What method should be used if the clusters contains different classes?

Question

Assume that you having $N$ clusters. Each cluster have multiple classes. So we know the class ID for every major clusters, but not the class ID for the data points inside the major clusters.

Each colour is its own class ID. E.g red can be class ID 1 and blue can be class ID 2. Assume that you are using Support Vector Machine to classify each major clusters. But in this case, SVM cannot classify each data point.

How should this be solved If I got $X$ number of points and I don't know which class they belong to, but I know which major cluster they fit in.
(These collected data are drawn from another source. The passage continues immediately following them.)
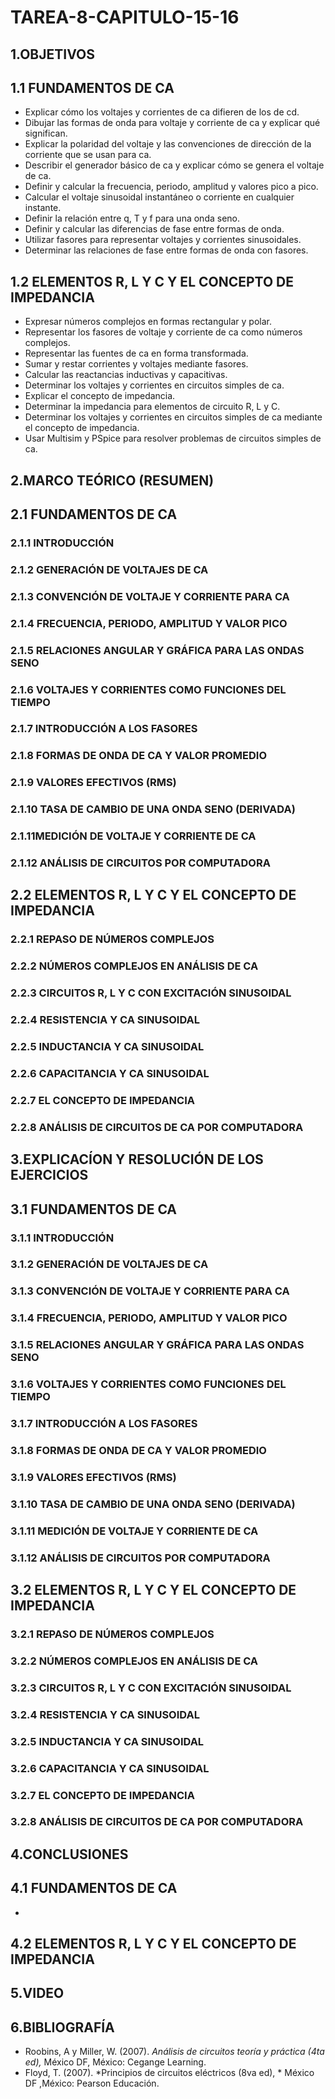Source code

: # TAREA-8-CAPITULO-15-16
## 1.OBJETIVOS
## 1.1 FUNDAMENTOS DE CA 
- Explicar cómo los voltajes y corrientes de ca difieren de los de cd.
- Dibujar las formas de onda para voltaje y corriente de ca y explicar qué significan.
- Explicar la polaridad del voltaje y las convenciones de dirección de la corriente que se usan para ca.
- Describir el generador básico de ca y explicar cómo se genera el voltaje de ca.
- Definir y calcular la frecuencia, periodo, amplitud y valores pico a pico.
- Calcular el voltaje sinusoidal instantáneo o corriente en cualquier instante.
- Definir la relación entre q, T y f para una onda seno.
- Definir y calcular las diferencias de fase entre formas de onda.
- Utilizar fasores para representar voltajes y corrientes sinusoidales.
- Determinar las relaciones de fase entre formas de onda con fasores.
## 1.2 ELEMENTOS R, L Y C Y EL CONCEPTO DE IMPEDANCIA 
- Expresar números complejos en formas rectangular y polar.
- Representar los fasores de voltaje y corriente de ca como números complejos.
- Representar las fuentes de ca en forma transformada.
- Sumar y restar corrientes y voltajes mediante fasores.
- Calcular las reactancias inductivas y capacitivas.
- Determinar los voltajes y corrientes en circuitos simples de ca.
- Explicar el concepto de impedancia.
- Determinar la impedancia para elementos de circuito R, L y C.
- Determinar los voltajes y corrientes en circuitos simples de ca mediante
el concepto de impedancia.
- Usar Multisim y PSpice para resolver problemas de circuitos simples de ca.
## 2.MARCO TEÓRICO (RESUMEN)
## 2.1 FUNDAMENTOS DE CA 
### 2.1.1 INTRODUCCIÓN 
### 2.1.2 GENERACIÓN DE VOLTAJES DE CA 
### 2.1.3 CONVENCIÓN DE VOLTAJE Y CORRIENTE PARA CA 
### 2.1.4 FRECUENCIA, PERIODO, AMPLITUD Y VALOR PICO 
### 2.1.5  RELACIONES ANGULAR Y GRÁFICA PARA LAS ONDAS SENO 
### 2.1.6 VOLTAJES Y CORRIENTES COMO FUNCIONES DEL TIEMPO 
### 2.1.7 INTRODUCCIÓN A LOS FASORES 
### 2.1.8 FORMAS DE ONDA DE CA Y VALOR PROMEDIO 
### 2.1.9  VALORES EFECTIVOS (RMS) 
### 2.1.10 TASA DE CAMBIO DE UNA ONDA SENO (DERIVADA) 
### 2.1.11MEDICIÓN DE VOLTAJE Y CORRIENTE DE CA 
### 2.1.12  ANÁLISIS DE CIRCUITOS POR COMPUTADORA
## 2.2 ELEMENTOS R, L Y C Y EL CONCEPTO DE IMPEDANCIA 
### 2.2.1  REPASO DE NÚMEROS COMPLEJOS 
### 2.2.2 NÚMEROS COMPLEJOS EN ANÁLISIS DE CA 
### 2.2.3 CIRCUITOS R, L Y C CON EXCITACIÓN SINUSOIDAL 
### 2.2.4 RESISTENCIA Y CA SINUSOIDAL 
### 2.2.5 INDUCTANCIA Y CA SINUSOIDAL 
### 2.2.6 CAPACITANCIA Y CA SINUSOIDAL 
### 2.2.7 EL CONCEPTO DE IMPEDANCIA 
### 2.2.8 ANÁLISIS DE CIRCUITOS DE CA POR COMPUTADORA
## 3.EXPLICACÍON Y RESOLUCIÓN DE LOS EJERCICIOS
## 3.1 FUNDAMENTOS DE CA 
### 3.1.1 INTRODUCCIÓN 
### 3.1.2 GENERACIÓN DE VOLTAJES DE CA 
### 3.1.3 CONVENCIÓN DE VOLTAJE Y CORRIENTE PARA CA 
### 3.1.4 FRECUENCIA, PERIODO, AMPLITUD Y VALOR PICO 
### 3.1.5 RELACIONES ANGULAR Y GRÁFICA PARA LAS ONDAS SENO 
### 3.1.6 VOLTAJES Y CORRIENTES COMO FUNCIONES DEL TIEMPO 
### 3.1.7 INTRODUCCIÓN A LOS FASORES 
### 3.1.8 FORMAS DE ONDA DE CA Y VALOR PROMEDIO 
### 3.1.9 VALORES EFECTIVOS (RMS) 
### 3.1.10 TASA DE CAMBIO DE UNA ONDA SENO (DERIVADA) 
### 3.1.11 MEDICIÓN DE VOLTAJE Y CORRIENTE DE CA 
### 3.1.12 ANÁLISIS DE CIRCUITOS POR COMPUTADORA
## 3.2 ELEMENTOS R, L Y C Y EL CONCEPTO DE IMPEDANCIA 
### 3.2.1 REPASO DE NÚMEROS COMPLEJOS 
### 3.2.2 NÚMEROS COMPLEJOS EN ANÁLISIS DE CA 
### 3.2.3 CIRCUITOS R, L Y C CON EXCITACIÓN SINUSOIDAL 
### 3.2.4 RESISTENCIA Y CA SINUSOIDAL 
### 3.2.5 INDUCTANCIA Y CA SINUSOIDAL 
### 3.2.6 CAPACITANCIA Y CA SINUSOIDAL 
### 3.2.7 EL CONCEPTO DE IMPEDANCIA 
### 3.2.8 ANÁLISIS DE CIRCUITOS DE CA POR COMPUTADORA
## 4.CONCLUSIONES
## 4.1 FUNDAMENTOS DE CA 
- 
## 4.2 ELEMENTOS R, L Y C Y EL CONCEPTO DE IMPEDANCIA 
## 5.VIDEO
## 6.BIBLIOGRAFÍA
- Roobins, A y Miller, W. (2007). *Análisis de circuitos teoría y práctica (4ta ed),* México DF, México: Cegange Learning.
- Floyd, T. (2007). *Principios de circuitos eléctricos (8va ed), * México DF ,México: Pearson Educación.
I found the major clusters with K-means clustering and then I'm using SVM with a linear kernel to find the mathematical expression how to classify each data point into the major clusters, but not succeed to find the class ID of the individual data points.

Do you have any suggestion?

If it's correct that the information being clustered into major clusters is categorical, discrete or nominal, which it sounds like it is, then k-means is NOT the appropriate algorithm. K-means is intended for use with continuously scaled information, ideally at the interval scale level. A more appropriate routine for categorical information or mixtures of scales is latent class clustering as originally developed by academics like Clifford Clogg, James Coleman, William Dillon and James Heckman. If the data is massive, then see Dunson's recent work on Bayesian Pyramids. — user78229, Nov 02 '23 at 11:54

Dave · Accepted Answer · 2023-11-02T10:41:58.430

4

The trouble with your example is that these clusters are not particularly informative about the color you aim to predict. If one cluster were mostly blue, another mostly yelllow, etc, then the cluster (or the location in 2D space) would be informative about color/category. If your real work looks like the posted example, you probably do not have adequate data to make accurate predictions.

Distinct outcomes need to be different in the features for them to be distinguished from each other. Your example lacks this characteristic.

If there is a third feature (interpret it as being in and out of the image) and the colors in each cluster correspond to how far out of the image the points stick (might ot be the same for each color in each cluster), then knowing both the cluster (or just the $x$-$y$ coordinates) and the height might allow you to improve performance.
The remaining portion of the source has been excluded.